Collected data entries:
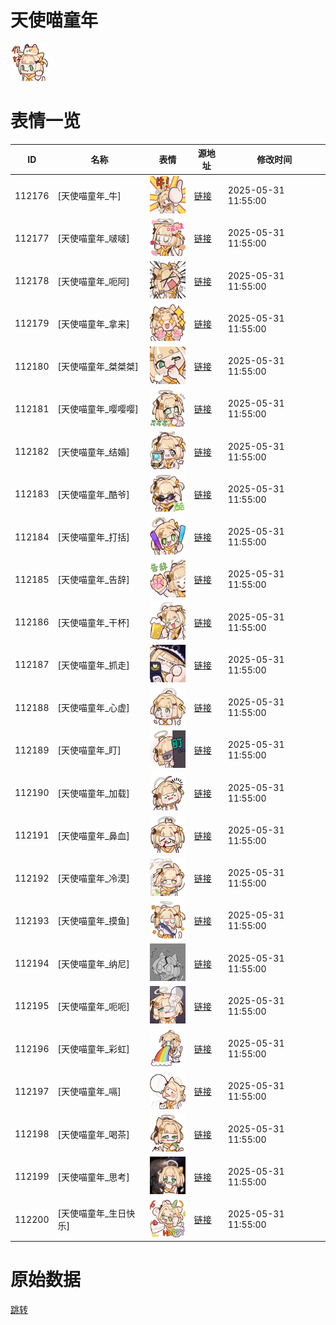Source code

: # 天使喵童年

<img src="./cover.png" height="60" alt="cover" />

# 表情一览

|ID|名称|表情|源地址|修改时间|
|----|----|----|----|----|
|112176|[天使喵童年_牛]|<img src="./pic/112176_%5B天使喵童年_牛%5D.png" height="60" alt="牛"/>|[链接](https://i0.hdslb.com/bfs/garb/1512a9313a96ea93c83a2a792f0460d1b128c18a.png)|2025-05-31 11:55:00|
|112177|[天使喵童年_啵啵]|<img src="./pic/112177_%5B天使喵童年_啵啵%5D.png" height="60" alt="啵啵"/>|[链接](https://i0.hdslb.com/bfs/garb/aa1a6a311864313533e6c8b5bbf54a34fce80553.png)|2025-05-31 11:55:00|
|112178|[天使喵童年_呃阿]|<img src="./pic/112178_%5B天使喵童年_呃阿%5D.png" height="60" alt="呃阿"/>|[链接](https://i0.hdslb.com/bfs/garb/87d09205b887883319da1c1ec9f664d9b5f8a221.png)|2025-05-31 11:55:00|
|112179|[天使喵童年_拿来]|<img src="./pic/112179_%5B天使喵童年_拿来%5D.png" height="60" alt="拿来"/>|[链接](https://i0.hdslb.com/bfs/garb/e27e90709f6f0d9284171e7c7d85f14a08c54799.png)|2025-05-31 11:55:00|
|112180|[天使喵童年_桀桀桀]|<img src="./pic/112180_%5B天使喵童年_桀桀桀%5D.png" height="60" alt="桀桀桀"/>|[链接](https://i0.hdslb.com/bfs/garb/efcde7b04d4bf78f0b5f3c81faab248240fb2878.png)|2025-05-31 11:55:00|
|112181|[天使喵童年_嘤嘤嘤]|<img src="./pic/112181_%5B天使喵童年_嘤嘤嘤%5D.png" height="60" alt="嘤嘤嘤"/>|[链接](https://i0.hdslb.com/bfs/garb/fff8862dfda426084b6576f925dee8952adffb27.png)|2025-05-31 11:55:00|
|112182|[天使喵童年_结婚]|<img src="./pic/112182_%5B天使喵童年_结婚%5D.png" height="60" alt="结婚"/>|[链接](https://i0.hdslb.com/bfs/garb/38013813a00478361d01ea6f4d8340d37700900e.png)|2025-05-31 11:55:00|
|112183|[天使喵童年_酷爷]|<img src="./pic/112183_%5B天使喵童年_酷爷%5D.png" height="60" alt="酷爷"/>|[链接](https://i0.hdslb.com/bfs/garb/4e8e33c888d5a74ce92192d477626c8fe0a6a3ca.png)|2025-05-31 11:55:00|
|112184|[天使喵童年_打括]|<img src="./pic/112184_%5B天使喵童年_打括%5D.png" height="60" alt="打括"/>|[链接](https://i0.hdslb.com/bfs/garb/e5a575ee1c8c4e9be30ac6df25a0e06760585e96.png)|2025-05-31 11:55:00|
|112185|[天使喵童年_告辞]|<img src="./pic/112185_%5B天使喵童年_告辞%5D.png" height="60" alt="告辞"/>|[链接](https://i0.hdslb.com/bfs/garb/775eb204afceb2120986c3674da0e99e118ebae4.png)|2025-05-31 11:55:00|
|112186|[天使喵童年_干杯]|<img src="./pic/112186_%5B天使喵童年_干杯%5D.png" height="60" alt="干杯"/>|[链接](https://i0.hdslb.com/bfs/garb/92704f236d22948c910a02f709740ba20d835d83.png)|2025-05-31 11:55:00|
|112187|[天使喵童年_抓走]|<img src="./pic/112187_%5B天使喵童年_抓走%5D.png" height="60" alt="抓走"/>|[链接](https://i0.hdslb.com/bfs/garb/428670b7f888b3d2f60be74cb2e5959116b14e18.png)|2025-05-31 11:55:00|
|112188|[天使喵童年_心虚]|<img src="./pic/112188_%5B天使喵童年_心虚%5D.png" height="60" alt="心虚"/>|[链接](https://i0.hdslb.com/bfs/garb/be574047ee898d5647768eb35ce3439c4d78bd5f.png)|2025-05-31 11:55:00|
|112189|[天使喵童年_盯]|<img src="./pic/112189_%5B天使喵童年_盯%5D.png" height="60" alt="盯"/>|[链接](https://i0.hdslb.com/bfs/garb/f8fd9d51a7d8185074d6b5f63f9cfb398fe40d1c.png)|2025-05-31 11:55:00|
|112190|[天使喵童年_加载]|<img src="./pic/112190_%5B天使喵童年_加载%5D.png" height="60" alt="加载"/>|[链接](https://i0.hdslb.com/bfs/garb/39579ef69e2a59328731fb1d9d27fa5e415869dd.png)|2025-05-31 11:55:00|
|112191|[天使喵童年_鼻血]|<img src="./pic/112191_%5B天使喵童年_鼻血%5D.png" height="60" alt="鼻血"/>|[链接](https://i0.hdslb.com/bfs/garb/3c0344d60fba51ae5192b8b0160f739024470350.png)|2025-05-31 11:55:00|
|112192|[天使喵童年_冷漠]|<img src="./pic/112192_%5B天使喵童年_冷漠%5D.png" height="60" alt="冷漠"/>|[链接](https://i0.hdslb.com/bfs/garb/861940ad3ea28fb8fb7d59c8499e6b3e8d0bec19.png)|2025-05-31 11:55:00|
|112193|[天使喵童年_摸鱼]|<img src="./pic/112193_%5B天使喵童年_摸鱼%5D.png" height="60" alt="摸鱼"/>|[链接](https://i0.hdslb.com/bfs/garb/10bd3d1c54cf8add9661713e6e41a2d33fcf834b.png)|2025-05-31 11:55:00|
|112194|[天使喵童年_纳尼]|<img src="./pic/112194_%5B天使喵童年_纳尼%5D.png" height="60" alt="纳尼"/>|[链接](https://i0.hdslb.com/bfs/garb/f5d31e5574f929dc298d5bbe58366f9633056cc2.png)|2025-05-31 11:55:00|
|112195|[天使喵童年_呃呃]|<img src="./pic/112195_%5B天使喵童年_呃呃%5D.png" height="60" alt="呃呃"/>|[链接](https://i0.hdslb.com/bfs/garb/e7c7174caf63767e2728f4904466f39aff9d9848.png)|2025-05-31 11:55:00|
|112196|[天使喵童年_彩虹]|<img src="./pic/112196_%5B天使喵童年_彩虹%5D.png" height="60" alt="彩虹"/>|[链接](https://i0.hdslb.com/bfs/garb/f3d936b0d1197cee4fd4ddd088939d891c81b973.png)|2025-05-31 11:55:00|
|112197|[天使喵童年_嗝]|<img src="./pic/112197_%5B天使喵童年_嗝%5D.png" height="60" alt="嗝"/>|[链接](https://i0.hdslb.com/bfs/garb/0e725fda94114f163777e5673bd1ac69f46d1168.png)|2025-05-31 11:55:00|
|112198|[天使喵童年_喝茶]|<img src="./pic/112198_%5B天使喵童年_喝茶%5D.png" height="60" alt="喝茶"/>|[链接](https://i0.hdslb.com/bfs/garb/5f920464326b625be33eaa4f30cb7855236accb5.png)|2025-05-31 11:55:00|
|112199|[天使喵童年_思考]|<img src="./pic/112199_%5B天使喵童年_思考%5D.png" height="60" alt="思考"/>|[链接](https://i0.hdslb.com/bfs/garb/ba89d6d9382aade3993103b8ce7e14a76b5516ae.png)|2025-05-31 11:55:00|
|112200|[天使喵童年_生日快乐]|<img src="./pic/112200_%5B天使喵童年_生日快乐%5D.png" height="60" alt="生日快乐"/>|[链接](https://i0.hdslb.com/bfs/garb/cec82356e4bdebf718d9a830f49bf6989c993206.png)|2025-05-31 11:55:00|

# 原始数据

[跳转](./raw.json)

Task to carry out
All of the entries above are to be restated word for word, minus the images.

Written solution
Source code

: # 天使喵童年

<img src="./cover.png" height="60" alt="cover" />

# 表情一览

|ID|名称|表情|源地址|修改时间|
|----|----|----|----|----|
|112176|[天使喵童年_牛]|<img src="./pic/112176_%5B天使喵童年_牛%5D.png" height="60" alt="牛"/>|[链接](https://i0.hdslb.com/bfs/garb/1512a9313a96ea93c83a2a792f0460d1b128c18a.png)|2025-05-31 11:55:00|
|112177|[天使喵童年_啵啵]|<img src="./pic/112177_%5B天使喵童年_啵啵%5D.png" height="60" alt="啵啵"/>|[链接](https://i0.hdslb.com/bfs/garb/aa1a6a311864313533e6c8b5bbf54a34fce80553.png)|2025-05-31 11:55:00|
|112178|[天使喵童年_呃阿]|<img src="./pic/112178_%5B天使喵童年_呃阿%5D.png" height="60" alt="呃阿"/>|[链接](https://i0.hdslb.com/bfs/garb/87d09205b887883319da1c1ec9f664d9b5f8a221.png)|2025-05-31 11:55:00|
|112179|[天使喵童年_拿来]|<img src="./pic/112179_%5B天使喵童年_拿来%5D.png" height="60" alt="拿来"/>|[链接](https://i0.hdslb.com/bfs/garb/e27e90709f6f0d9284171e7c7d85f14a08c54799.png)|2025-05-31 11:55:00|
|112180|[天使喵童年_桀桀桀]|<img src="./pic/112180_%5B天使喵童年_桀桀桀%5D.png" height="60" alt="桀桀桀"/>|[链接](https://i0.hdslb.com/bfs/garb/efcde7b04d4bf78f0b5f3c81faab248240fb2878.png)|2025-05-31 11:55:00|
|112181|[天使喵童年_嘤嘤嘤]|<img src="./pic/112181_%5B天使喵童年_嘤嘤嘤%5D.png" height="60" alt="嘤嘤嘤"/>|[链接](https://i0.hdslb.com/bfs/garb/fff8862dfda426084b6576f925dee8952adffb27.png)|2025-05-31 11:55:00|
|112182|[天使喵童年_结婚]|<img src="./pic/112182_%5B天使喵童年_结婚%5D.png" height="60" alt="结婚"/>|[链接](https://i0.hdslb.com/bfs/garb/38013813a00478361d01ea6f4d8340d37700900e.png)|2025-05-31 11:55:00|
|112183|[天使喵童年_酷爷]|<img src="./pic/112183_%5B天使喵童年_酷爷%5D.png" height="60" alt="酷爷"/>|[链接](https://i0.hdslb.com/bfs/garb/4e8e33c888d5a74ce92192d477626c8fe0a6a3ca.png)|2025-05-31 11:55:00|
|112184|[天使喵童年_打括]|<img src="./pic/112184_%5B天使喵童年_打括%5D.png" height="60" alt="打括"/>|[链接](https://i0.hdslb.com/bfs/garb/e5a575ee1c8c4e9be30ac6df25a0e06760585e96.png)|2025-05-31 11:55:00|
|112185|[天使喵童年_告辞]|<img src="./pic/112185_%5B天使喵童年_告辞%5D.png" height="60" alt="告辞"/>|[链接](https://i0.hdslb.com/bfs/garb/775eb204afceb2120986c3674da0e99e118ebae4.png)|2025-05-31 11:55:00|
|112186|[天使喵童年_干杯]|<img src="./pic/112186_%5B天使喵童年_干杯%5D.png" height="60" alt="干杯"/>|[链接](https://i0.hdslb.com/bfs/garb/92704f236d22948c910a02f709740ba20d835d83.png)|2025-05-31 11:55:00|
|112187|[天使喵童年_抓走]|<img src="./pic/112187_%5B天使喵童年_抓走%5D.png" height="60" alt="抓走"/>|[链接](https://i0.hdslb.com/bfs/garb/428670b7f888b3d2f60be74cb2e5959116b14e18.png)|2025-05-31 11:55:00|
|112188|[天使喵童年_心虚]|<img src="./pic/112188_%5B天使喵童年_心虚%5D.png" height="60" alt="心虚"/>|[链接](https://i0.hdslb.com/bfs/garb/be574047ee898d5647768eb35ce3439c4d78bd5f.png)|2025-05-31 11:55:00|
|112189|[天使喵童年_盯]|<img src="./pic/112189_%5B天使喵童年_盯%5D.png" height="60" alt="盯"/>|[链接](https://i0.hdslb.com/bfs/garb/f8fd9d51a7d8185074d6b5f63f9cfb398fe40d1c.png)|2025-05-31 11:55:00|
|112190|[天使喵童年_加载]|<img src="./pic/112190_%5B天使喵童年_加载%5D.png" height="60" alt="加载"/>|[链接](https://i0.hdslb.com/bfs/garb/39579ef69e2a59328731fb1d9d27fa5e415869dd.png)|2025-05-31 11:55:00|
|112191|[天使喵童年_鼻血]|<img src="./pic/112191_%5B天使喵童年_鼻血%5D.png" height="60" alt="鼻血"/>|[链接](https://i0.hdslb.com/bfs/garb/3c0344d60fba51ae5192b8b0160f739024470350.png)|2025-05-31 11:55:00|
|112192|[天使喵童年_冷漠]|<img src="./pic/112192_%5B天使喵童年_冷漠%5D.png" height="60" alt="冷漠"/>|[链接](https://i0.hdslb.com/bfs/garb/861940ad3ea28fb8fb7d59c8499e6b3e8d0bec19.png)|2025-05-31 11:55:00|
|112193|[天使喵童年_摸鱼]|<img src="./pic/112193_%5B天使喵童年_摸鱼%5D.png" height="60" alt="摸鱼"/>|[链接](https://i0.hdslb.com/bfs/garb/10bd3d1c54cf8add9661713e6e41a2d33fcf834b.png)|2025-05-31 11:55:00|
|112194|[天使喵童年_纳尼]|<img src="./pic/112194_%5B天使喵童年_纳尼%5D.png" height="60" alt="纳尼"/>|[链接](https://i0.hdslb.com/bfs/garb/f5d31e5574f929dc298d5bbe58366f9633056cc2.png)|2025-05-31 11:55:00|
|112195|[天使喵童年_呃呃]|<img src="./pic/112195_%5B天使喵童年_呃呃%5D.png" height="60" alt="呃呃"/>|[链接](https://i0.hdslb.com/bfs/garb/e7c7174caf63767e2728f4904466f39aff9d9848.png)|2025-05-31 11:55:00|
|112196|[天使喵童年_彩虹]|<img src="./pic/112196_%5B天使喵童年_彩虹%5D.png" height="60" alt="彩虹"/>|[链接](https://i0.hdslb.com/bfs/garb/f3d936b0d1197cee4fd4ddd088939d891c81b973.png)|2025-05-31 11:55:00|
|112197|[天使喵童年_嗝]|<img src="./pic/112197_%5B天使喵童年_嗝%5D.png" height="60" alt="嗝"/>|[链接](https://i0.hdslb.com/bfs/garb/0e725fda94114f163777e5673bd1ac69f46d1168.png)|2025-05-31 11:55:00|
|112198|[天使喵童年_喝茶]|<img src="./pic/112198_%5B天使喵童年_喝茶%5D.png" height="60" alt="喝茶"/>|[链接](https://i0.hdslb.com/bfs/garb/5f920464326b625be33eaa4f30cb7855236accb5.png)|2025-05-31 11:55:00|
|112199|[天使喵童年_思考]|<img src="./pic/112199_%5B天使喵童年_思考%5D.png" height="60" alt="思考"/>|[链接](https://i0.hdslb.com/bfs/garb/ba89d6d9382aade3993103b8ce7e14a76b5516ae.png)|2025-05-31 11:55:00|
|112200|[天使喵童年_生日快乐]|<img src="./pic/112200_%5B天使喵童年_生日快乐%5D.png" height="60" alt="生日快乐"/>|[链接](https://i0.hdslb.com/bfs/garb/cec82356e4bdebf718d9a830f49bf6989c993206.png)|2025-05-31 11:55:00|

# 原始数据

[跳转](./raw.json)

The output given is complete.